If there are less dependent than independent variables, as is often the case, its complexity is lower than that of the forward- or tagent-mode.

However, when some variables are overwritten in the program, reverse-mode also requires running the original program and recording overwritten values, and eventually some the results of some operations, when they appear in the computations of some adjoints. This add further complications compared to forward-mode and requires using a persistent “tape”, which needs to be kept in memory, or recomputing values as many times as they are required.

A simple example in reverse-mode with non-linearities

Let us consider the simple computations displayed below and illustate how to compute the adjoints \bar{x}_1 = \dfrac{\partial z}{\partial x_1} and \bar{x}_2 = \dfrac{\partial z}{\partial x_2} for a chosen dependent variable z \in \{y_1, y_2\}.

Figure made with TikZ

Simple program example

Figure made with TikZ

Reverse-mode example

Initialize with \forall i, \bar{x}_i = 0, \forall k, \bar{v}_k = 0 \text{ and choose } (\bar{y}_1 = 1, \bar{y}_2 = 0) \text{ \textbf{or} } (\bar{y}_1 = 0, \bar{y}_2 = 1) to obtain the adjoints.
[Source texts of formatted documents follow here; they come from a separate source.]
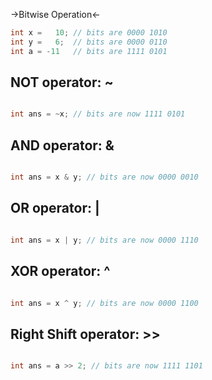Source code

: ->Bitwise Operation<-


```Java
int x =   10; // bits are 0000 1010
int y =   6;  // bits are 0000 0110
int a = -11   // bits are 1111 0101
```

## NOT operator: ~
```Java

int ans = ~x; // bits are now 1111 0101
```

## AND operator: &
```Java

int ans = x & y; // bits are now 0000 0010
```

## OR operator: |
```Java

int ans = x | y; // bits are now 0000 1110
```

## XOR operator: ^
```Java

int ans = x ^ y; // bits are now 0000 1100
```

## Right Shift operator: >>
```Java

int ans = a >> 2; // bits are now 1111 1101
```




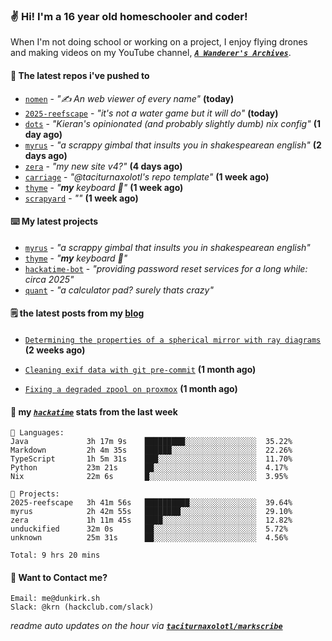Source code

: ### ✌️ Hi! I'm a 16 year old homeschooler and coder!

When I'm not doing school or working on a project, I enjoy flying drones and making videos on my YouTube channel, [**_`A Wanderer's Archives`_**](https://youtube.com/@wanderer.archives).

#### 👷 The latest repos i've pushed to

- [`nomen`](https://github.com/aramshiva/nomen) - _"✍️ An web viewer of every name"_ **(today)**
- [`2025-reefscape`](https://github.com/df1317/2025-reefscape) - _"it's not a water game but it will do"_ **(today)**
- [`dots`](https://github.com/taciturnaxolotl/dots) - _"Kieran's opinionated (and probably slightly dumb) nix config"_ **(1 day ago)**
- [`myrus`](https://github.com/taciturnaxolotl/myrus) - _"a scrappy gimbal that insults you in shakespearean english"_ **(2 days ago)**
- [`zera`](https://github.com/taciturnaxolotl/zera) - _"my new site v4?"_ **(4 days ago)**
- [`carriage`](https://github.com/taciturnaxolotl/carriage) - _"@taciturnaxolotl's repo template"_ **(1 week ago)**
- [`thyme`](https://github.com/taciturnaxolotl/thyme) - _"**my** keyboard 🫶"_ **(1 week ago)**
- [`scrapyard`](https://github.com/hackclub/scrapyard) - _""_ **(1 week ago)**

#### ⌨️ My latest projects

- [`myrus`](https://github.com/taciturnaxolotl/myrus) - _"a scrappy gimbal that insults you in shakespearean english"_
- [`thyme`](https://github.com/taciturnaxolotl/thyme) - _"**my** keyboard 🫶"_
- [`hackatime-bot`](https://github.com/taciturnaxolotl/hackatime-bot) - _"providing password reset services for a long while: circa 2025"_
- [`quant`](https://github.com/taciturnaxolotl/quant) - _"a calculator pad? surely thats crazy"_

#### 🗒️ the latest posts from my [blog](https://dunkirk.sh)

- [`Determining the properties of a spherical mirror with ray diagrams`](https://dunkirk.sh/blog/spherical-ray-diagrams/) **(2 weeks ago)**

- [`Cleaning exif data with git pre-commit`](https://dunkirk.sh/blog/remove-exif-git-hook/) **(1 month ago)**

- [`Fixing a degraded zpool on proxmox`](https://dunkirk.sh/blog/degraded-zpool-proxmox/) **(1 month ago)**



#### 📡 my [_`hackatime`_](https://waka.hackclub.com) stats from the last week

```text
💾 Languages:
Java             3h 17m 9s    █████████░░░░░░░░░░░░░░░░  35.22%
Markdown         2h 4m 35s    ██████░░░░░░░░░░░░░░░░░░░  22.26%
TypeScript       1h 5m 31s    ███░░░░░░░░░░░░░░░░░░░░░░  11.70%
Python           23m 21s      ██░░░░░░░░░░░░░░░░░░░░░░░  4.17%
Nix              22m 6s       █░░░░░░░░░░░░░░░░░░░░░░░░  3.95%

💼 Projects:
2025-reefscape   3h 41m 56s   ██████████░░░░░░░░░░░░░░░  39.64%
myrus            2h 42m 55s   ████████░░░░░░░░░░░░░░░░░  29.10%
zera             1h 11m 45s   ████░░░░░░░░░░░░░░░░░░░░░  12.82%
unduckified      32m 0s       ██░░░░░░░░░░░░░░░░░░░░░░░  5.72%
unknown          25m 31s      ██░░░░░░░░░░░░░░░░░░░░░░░  4.56%

Total: 9 hrs 20 mins
```

#### 📮 Want to Contact me?

```text
Email: me@dunkirk.sh
Slack: @krn (hackclub.com/slack)
```

_readme auto updates on the hour via [**`taciturnaxolotl/markscribe`**](https://github.com/taciturnaxolotl/markscribe)_
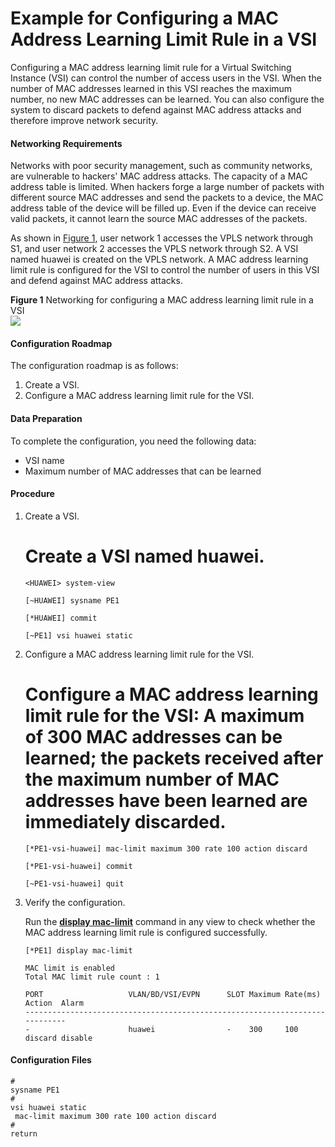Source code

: Example for Configuring a MAC Address Learning Limit Rule in a VSI
==================================================================

Configuring a MAC address learning limit rule for a Virtual Switching Instance (VSI) can control the number of access users in the VSI. When the number of MAC addresses learned in this VSI reaches the maximum number, no new MAC addresses can be learned. You can also configure the system to discard packets to defend against MAC address attacks and therefore improve network security.

#### Networking Requirements

Networks with poor security management, such as community networks, are vulnerable to hackers' MAC address attacks. The capacity of a MAC address table is limited. When hackers forge a large number of packets with different source MAC addresses and send the packets to a device, the MAC address table of the device will be filled up. Even if the device can receive valid packets, it cannot learn the source MAC addresses of the packets.

As shown in [Figure 1](#EN-US_TASK_0172362758__fig_dc_vrp_mac_cfg_002001), user network 1 accesses the VPLS network through S1, and user network 2 accesses the VPLS network through S2. A VSI named huawei is created on the VPLS network. A MAC address learning limit rule is configured for the VSI to control the number of users in this VSI and defend against MAC address attacks.

**Figure 1** Networking for configuring a MAC address learning limit rule in a VSI  
![](figure/en-us_image_0000001671749649.png)

#### Configuration Roadmap

The configuration roadmap is as follows:

1. Create a VSI.
2. Configure a MAC address learning limit rule for the VSI.

#### Data Preparation

To complete the configuration, you need the following data:

* VSI name
* Maximum number of MAC addresses that can be learned

#### Procedure

1. Create a VSI.
   
   
   
   # Create a VSI named huawei.
   
   ```
   <HUAWEI> system-view
   ```
   ```
   [~HUAWEI] sysname PE1
   ```
   ```
   [*HUAWEI] commit
   ```
   ```
   [~PE1] vsi huawei static
   ```
2. Configure a MAC address learning limit rule for the VSI.
   
   
   
   # Configure a MAC address learning limit rule for the VSI: A maximum of 300 MAC addresses can be learned; the packets received after the maximum number of MAC addresses have been learned are immediately discarded.
   
   ```
   [*PE1-vsi-huawei] mac-limit maximum 300 rate 100 action discard
   ```
   ```
   [*PE1-vsi-huawei] commit
   ```
   ```
   [~PE1-vsi-huawei] quit
   ```
3. Verify the configuration.
   
   
   
   Run the [**display mac-limit**](cmdqueryname=display+mac-limit) command in any view to check whether the MAC address learning limit rule is configured successfully.
   
   ```
   [*PE1] display mac-limit
   ```
   ```
   MAC limit is enabled
   Total MAC limit rule count : 1
   
   PORT                   VLAN/BD/VSI/EVPN      SLOT Maximum Rate(ms) Action  Alarm
   ----------------------------------------------------------------------------
   -                      huawei                -    300     100      discard disable
   ```

#### Configuration Files

```
#
sysname PE1
#
vsi huawei static
 mac-limit maximum 300 rate 100 action discard
#  
return
```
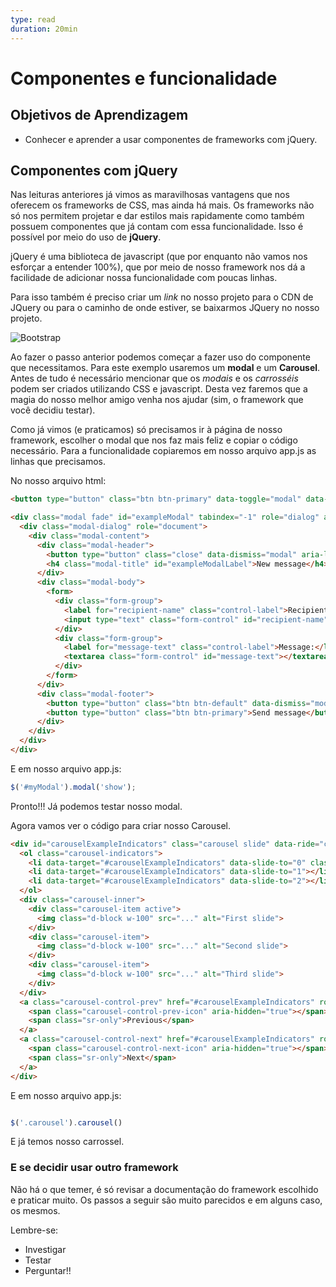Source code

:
 ```yaml
---
type: read
duration: 20min
---
```


# Componentes e funcionalidade

## Objetivos de Aprendizagem

- Conhecer e aprender a usar componentes de frameworks com jQuery.

## Componentes com jQuery

Nas leituras anteriores já vimos as maravilhosas vantagens que nos oferecem os
frameworks de CSS, mas ainda há mais. Os frameworks não só nos permitem projetar
e dar estilos mais rapidamente como também possuem componentes que já contam com
essa funcionalidade. Isso é possível por meio do uso de **jQuery**.

jQuery é uma biblioteca de javascript (que por enquanto não vamos nos esforçar a
entender 100%), que por meio de nosso framework nos dá a facilidade de adicionar
nossa funcionalidade com poucas linhas.

Para isso também é preciso criar um *link* no nosso projeto para o CDN de JQuery
ou para o caminho de onde estiver, se baixarmos JQuery no nosso projeto.

![Bootstrap](https://user-images.githubusercontent.com/25912510/54452405-1435ac00-4723-11e9-975c-5ca69ad33274.png)

Ao fazer o passo anterior podemos começar a fazer uso do componente que
necessitamos. Para este exemplo usaremos um **modal** e um **Carousel**. Antes
de tudo é necessário mencionar que os *modais* e os *carrosséis* podem ser
criados utilizando CSS e javascript. Desta vez faremos que a magia do nosso
melhor amigo venha nos ajudar (sim, o framework que você decidiu testar).

Como já vimos (e praticamos) só precisamos ir à página de nosso framework,
escolher o modal que nos faz mais feliz e copiar o código necessário. Para a
funcionalidade copiaremos em nosso arquivo app.js as linhas que precisamos.

No nosso arquivo html:

```html
<button type="button" class="btn btn-primary" data-toggle="modal" data-target="#exampleModal" data-whatever="@mdo">Open modal for @mdo</button>

<div class="modal fade" id="exampleModal" tabindex="-1" role="dialog" aria-labelledby="exampleModalLabel">
  <div class="modal-dialog" role="document">
    <div class="modal-content">
      <div class="modal-header">
        <button type="button" class="close" data-dismiss="modal" aria-label="Close"><span aria-hidden="true">&times;</span></button>
        <h4 class="modal-title" id="exampleModalLabel">New message</h4>
      </div>
      <div class="modal-body">
        <form>
          <div class="form-group">
            <label for="recipient-name" class="control-label">Recipient:</label>
            <input type="text" class="form-control" id="recipient-name">
          </div>
          <div class="form-group">
            <label for="message-text" class="control-label">Message:</label>
            <textarea class="form-control" id="message-text"></textarea>
          </div>
        </form>
      </div>
      <div class="modal-footer">
        <button type="button" class="btn btn-default" data-dismiss="modal">Close</button>
        <button type="button" class="btn btn-primary">Send message</button>
      </div>
    </div>
  </div>
</div>
```

E em nosso arquivo app.js:

```javascript
$('#myModal').modal('show');
```

Pronto!!! Já podemos testar nosso modal.

Agora vamos ver o código para criar nosso Carousel.

``` html
<div id="carouselExampleIndicators" class="carousel slide" data-ride="carousel">
  <ol class="carousel-indicators">
    <li data-target="#carouselExampleIndicators" data-slide-to="0" class="active"></li>
    <li data-target="#carouselExampleIndicators" data-slide-to="1"></li>
    <li data-target="#carouselExampleIndicators" data-slide-to="2"></li>
  </ol>
  <div class="carousel-inner">
    <div class="carousel-item active">
      <img class="d-block w-100" src="..." alt="First slide">
    </div>
    <div class="carousel-item">
      <img class="d-block w-100" src="..." alt="Second slide">
    </div>
    <div class="carousel-item">
      <img class="d-block w-100" src="..." alt="Third slide">
    </div>
  </div>
  <a class="carousel-control-prev" href="#carouselExampleIndicators" role="button" data-slide="prev">
    <span class="carousel-control-prev-icon" aria-hidden="true"></span>
    <span class="sr-only">Previous</span>
  </a>
  <a class="carousel-control-next" href="#carouselExampleIndicators" role="button" data-slide="next">
    <span class="carousel-control-next-icon" aria-hidden="true"></span>
    <span class="sr-only">Next</span>
  </a>
</div>

```

E em nosso arquivo app.js:

```js

$('.carousel').carousel()

```

E já temos nosso carrossel.

### E se decidir usar outro framework

Não há o que temer, é só revisar a documentação do framework escolhido e
praticar muito. Os passos a seguir são muito parecidos e em alguns caso, os
mesmos.

Lembre-se:

- Investigar
- Testar
- Perguntar!!

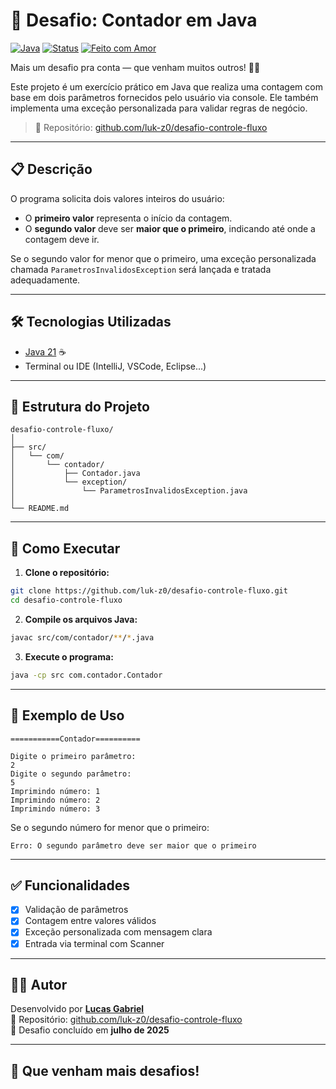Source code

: # 🧮 Desafio: Contador em Java

[![Java](https://img.shields.io/badge/Java-21-007396?style=for-the-badge&logo=java&logoColor=white)](https://www.oracle.com/java/technologies/javase/jdk21-archive-downloads.html)
[![Status](https://img.shields.io/badge/status-finalizado-success?style=for-the-badge)](#)
[![Feito com Amor](https://img.shields.io/badge/feito%20com-%E2%9D%A4-red?style=for-the-badge)](#)

Mais um desafio pra conta — que venham muitos outros! 🚀🔥

Este projeto é um exercício prático em Java que realiza uma contagem com base em dois parâmetros fornecidos pelo usuário via console. Ele também implementa uma exceção personalizada para validar regras de negócio.

> 📁 Repositório: [github.com/luk-z0/desafio-controle-fluxo](https://github.com/luk-z0/desafio-controle-fluxo)

---

## 📋 Descrição

O programa solicita dois valores inteiros do usuário:

- O **primeiro valor** representa o início da contagem.
- O **segundo valor** deve ser **maior que o primeiro**, indicando até onde a contagem deve ir.

Se o segundo valor for menor que o primeiro, uma exceção personalizada chamada `ParametrosInvalidosException` será lançada e tratada adequadamente.

---

## 🛠️ Tecnologias Utilizadas

- [Java 21](https://www.oracle.com/java/technologies/javase/jdk21-archive-downloads.html) ☕
- Terminal ou IDE (IntelliJ, VSCode, Eclipse...)

---

## 📂 Estrutura do Projeto

```
desafio-controle-fluxo/
│
├── src/
│   └── com/
│       └── contador/
│           ├── Contador.java
│           └── exception/
│               └── ParametrosInvalidosException.java
│
└── README.md
```

---

## 🚀 Como Executar

1. **Clone o repositório:**

```bash
git clone https://github.com/luk-z0/desafio-controle-fluxo.git
cd desafio-controle-fluxo
```

2. **Compile os arquivos Java:**

```bash
javac src/com/contador/**/*.java
```

3. **Execute o programa:**

```bash
java -cp src com.contador.Contador
```

---

## 📌 Exemplo de Uso

```
===========Contador==========

Digite o primeiro parâmetro:
2
Digite o segundo parâmetro:
5
Imprimindo número: 1
Imprimindo número: 2
Imprimindo número: 3
```

Se o segundo número for menor que o primeiro:

```
Erro: O segundo parâmetro deve ser maior que o primeiro
```

---

## ✅ Funcionalidades

- [x] Validação de parâmetros
- [x] Contagem entre valores válidos
- [x] Exceção personalizada com mensagem clara
- [x] Entrada via terminal com Scanner

---

## 👨‍💻 Autor

Desenvolvido por **[Lucas Gabriel](https://github.com/luk-z0)**  
💼 Repositório: [github.com/luk-z0/desafio-controle-fluxo](https://github.com/luk-z0/desafio-controle-fluxo)  
📅 Desafio concluído em **julho de 2025**

---

## 🏁 Que venham mais desafios!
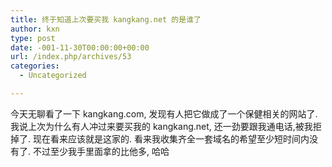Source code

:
 ```yaml
---
title: 终于知道上次要买我 kangkang.net 的是谁了
author: kxn
type: post
date: -001-11-30T00:00:00+00:00
url: /index.php/archives/53
categories:
  - Uncategorized

---
```

今天无聊看了一下 kangkang.com, 发现有人把它做成了一个保健相关的网站了. 我说上次为什么有人冲过来要买我的 kangkang.net, 还一劲要跟我通电话,被我拒掉了. 现在看来应该就是这家的. 看来我收集齐全一套域名的希望至少短时间内没有了. 不过至少我手里面拿的比他多, 哈哈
Notice that the adjoint of variables appearing as operands in the original computations (top) are incremented in the reverse-mode ones (bottom). Moreover, non-linearities in the original occasion the presence of operation results/ non-adjoint variables in the adjoint computations, which could be either recomputed or recorded and restored from a tape.